Records for the exercise »
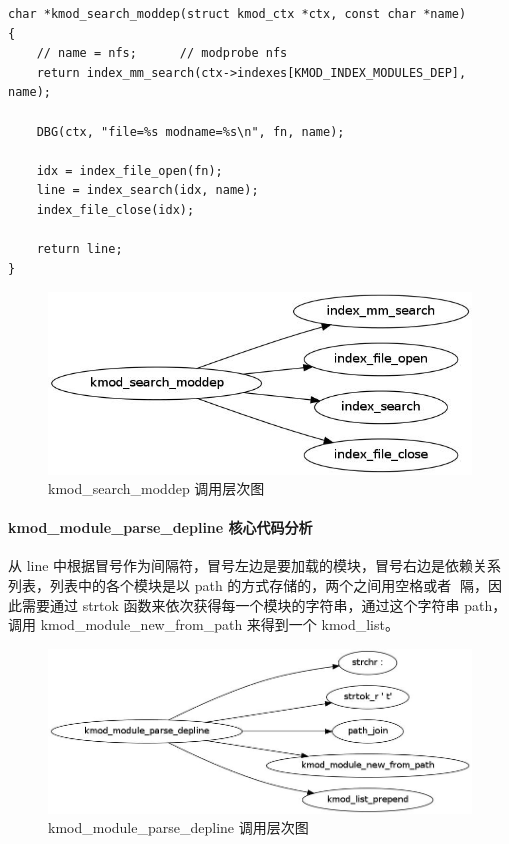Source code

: \documentclass[11pt,a4paper]{article}
\makeatletter
\def\maxwidth{\ifdim\Gin@nat@width>\linewidth\linewidth
\else\Gin@nat@width\fi}
\let\Oldincludegraphics\includegraphics
\renewcommand{\includegraphics}[1]{\Oldincludegraphics[width=\maxwidth]{#1}}
\makeatother
\begin{document}
{\begin{shaded}\begin{verbatim}
char *kmod_search_moddep(struct kmod_ctx *ctx, const char *name)
{
    // name = nfs;      // modprobe nfs
    return index_mm_search(ctx->indexes[KMOD_INDEX_MODULES_DEP], name);

    DBG(ctx, "file=%s modname=%s\n", fn, name);

    idx = index_file_open(fn);
    line = index_search(idx, name);
    index_file_close(idx);

    return line;
}
\end{verbatim}\end{shaded}}
\begin{figure}[htbp]
\centering
\includegraphics{./figures/kmod_search_moddep.jpg}
\caption{kmod\_search\_moddep 调用层次图}
\end{figure}

\paragraph{kmod\_module\_parse\_depline 核心代码分析}

从 line
中根据冒号作为间隔符，冒号左边是要加载的模块，冒号右边是依赖关系列表，列表中的各个模块是以
path 的方式存储的，两个之间用空格或者 \t 间隔，因此需要通过 strtok
函数来依次获得每一个模块的字符串，通过这个字符串 path，调用
kmod\_module\_new\_from\_path 来得到一个 kmod\_list。

\begin{figure}[htbp]
\centering
\includegraphics{./figures/kmod_module_parse_depline.jpg}
\caption{kmod\_module\_parse\_depline 调用层次图}
\end{figure}
\end{document}
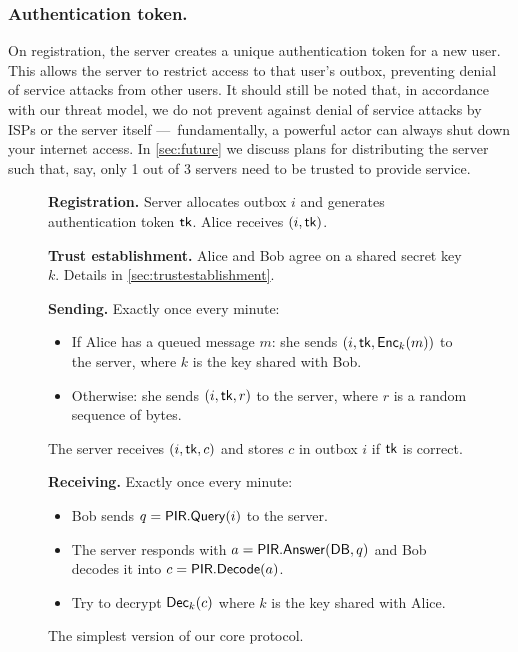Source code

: \subsubsection{Authentication token.} 
On registration, the server creates a unique authentication token for a new user. This allows the server to restrict access to that user's outbox, preventing denial of service attacks from other users. It should still be noted that, in accordance with our threat model, we do not prevent against denial of service attacks by ISPs or the server itself — fundamentally, a powerful actor can always shut down your internet access. In \cref{sec:future} we discuss plans for distributing the server such that, say, only 1 out of 3 servers need to be trusted to provide service.

\begin{figure}
    \begin{framed}
    {\raggedright
        \small
    
    \begin{hangparas}{1em}{1}

        \textbf{Registration.}
            Server allocates outbox $i$ and generates authentication token $\authtoken$.
            Alice receives $(i, \authtoken)$.
    
    \medskip

        \textbf{Trust establishment.}
            Alice and Bob agree on a shared secret key $k$. Details in \cref{sec:trustestablishment}.

            \medskip

        \textbf{Sending.}
            Exactly once every minute: \begin{itemize}
                \item If Alice has a queued message $m$: she sends $(i, \authtoken, \enc_k(m))$ to the server, where $k$ is the key shared with Bob.
                \item Otherwise: she sends $(i, \authtoken, r)$ to the server, where $r$ is a random sequence of bytes.
            \end{itemize}
            The server receives $(i, \authtoken, c)$ and stores $c$ in outbox $i$ if $\authtoken$ is correct.

    \medskip

        
        \textbf{Receiving.} Exactly once every minute:
      \begin{itemize}
        \item Bob sends $q = \mathsf{PIR.Query}(i)$ to the server.
        \item The server responds with $a = \mathsf{PIR.Answer}(\mathsf{DB}, q)$ and Bob decodes it into $c = \mathsf{PIR.Decode}(a)$.
        \item Try to decrypt $\mathsf{Dec}_k(c)$ where $k$ is the key shared with Alice.
      \end{itemize}
    \end{hangparas}
    }
    \end{framed}
    \caption{The simplest version of our core protocol.}
    \label{fig:simple}
\end{figure}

Required work » How many lines above include the word "Oldincludegraphics"? Answer with the number alone.

Exercise response » 2